[evlatests] More on 'Wobbles'
Rick Perley
rperley at nrao.edu
Thu Jun 24 15:24:22 EDT 2010
Barry noticed a possible geometric relation amongst the
antennas/baselines that I reported on having the 'wobble' present, so I
looked a little deeper. There might be something here ...
Seven baselines showed notable 'wobbles'. For each of these the
wobble amplitude reached a maximum -- it's clear that this maximum is
because the 'wobble frequency' goes through zero, so the loss of signal
due to the 1 second averaging is minimized.
Two baselines had their maximum (zero frequency rate) at transit.
Both of these baselines are along the north arm.
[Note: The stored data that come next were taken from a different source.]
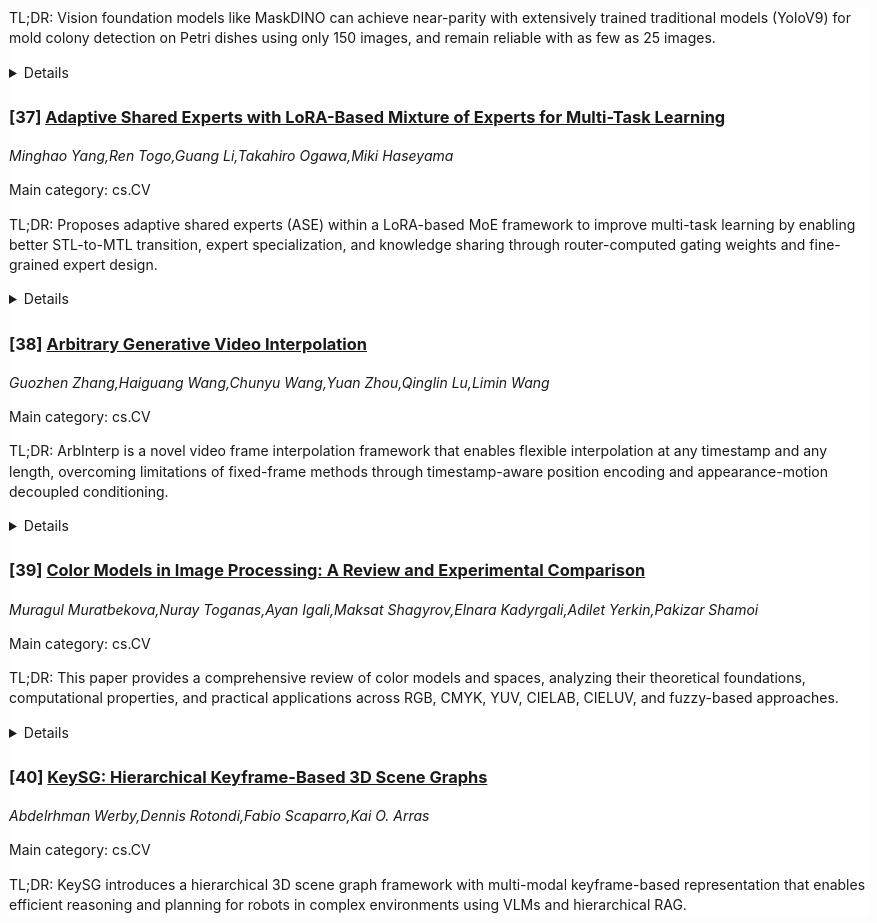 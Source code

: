 TL;DR: Vision foundation models like MaskDINO can achieve near-parity with extensively trained traditional models (YoloV9) for mold colony detection on Petri dishes using only 150 images, and remain reliable with as few as 25 images.


<details><summary>Details</summary></details>


### [37] [Adaptive Shared Experts with LoRA-Based Mixture of Experts for Multi-Task Learning](https://arxiv.org/abs/2510.00570)
*Minghao Yang,Ren Togo,Guang Li,Takahiro Ogawa,Miki Haseyama*

Main category: cs.CV

TL;DR: Proposes adaptive shared experts (ASE) within a LoRA-based MoE framework to improve multi-task learning by enabling better STL-to-MTL transition, expert specialization, and knowledge sharing through router-computed gating weights and fine-grained expert design.


<details><summary>Details</summary></details>


### [38] [Arbitrary Generative Video Interpolation](https://arxiv.org/abs/2510.00578)
*Guozhen Zhang,Haiguang Wang,Chunyu Wang,Yuan Zhou,Qinglin Lu,Limin Wang*

Main category: cs.CV

TL;DR: ArbInterp is a novel video frame interpolation framework that enables flexible interpolation at any timestamp and any length, overcoming limitations of fixed-frame methods through timestamp-aware position encoding and appearance-motion decoupled conditioning.


<details><summary>Details</summary></details>


### [39] [Color Models in Image Processing: A Review and Experimental Comparison](https://arxiv.org/abs/2510.00584)
*Muragul Muratbekova,Nuray Toganas,Ayan Igali,Maksat Shagyrov,Elnara Kadyrgali,Adilet Yerkin,Pakizar Shamoi*

Main category: cs.CV

TL;DR: This paper provides a comprehensive review of color models and spaces, analyzing their theoretical foundations, computational properties, and practical applications across RGB, CMYK, YUV, CIELAB, CIELUV, and fuzzy-based approaches.


<details><summary>Details</summary></details>


### [40] [KeySG: Hierarchical Keyframe-Based 3D Scene Graphs](https://arxiv.org/abs/2510.01049)
*Abdelrhman Werby,Dennis Rotondi,Fabio Scaparro,Kai O. Arras*

Main category: cs.CV

TL;DR: KeySG introduces a hierarchical 3D scene graph framework with multi-modal keyframe-based representation that enables efficient reasoning and planning for robots in complex environments using VLMs and hierarchical RAG.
The zero wobble
frequency is thus at u = 0, when the fringe rate is zero.
Three baselines had their maximum at a large positive hour angle --
all three are aligned along the west arm, and again, the minimum wobble
frequency rate occurs at or near u = 0.
Two baselines had their maximum amplitude at a large negative hour
angle, and (you guessed it!), these baselines lie along the East arm.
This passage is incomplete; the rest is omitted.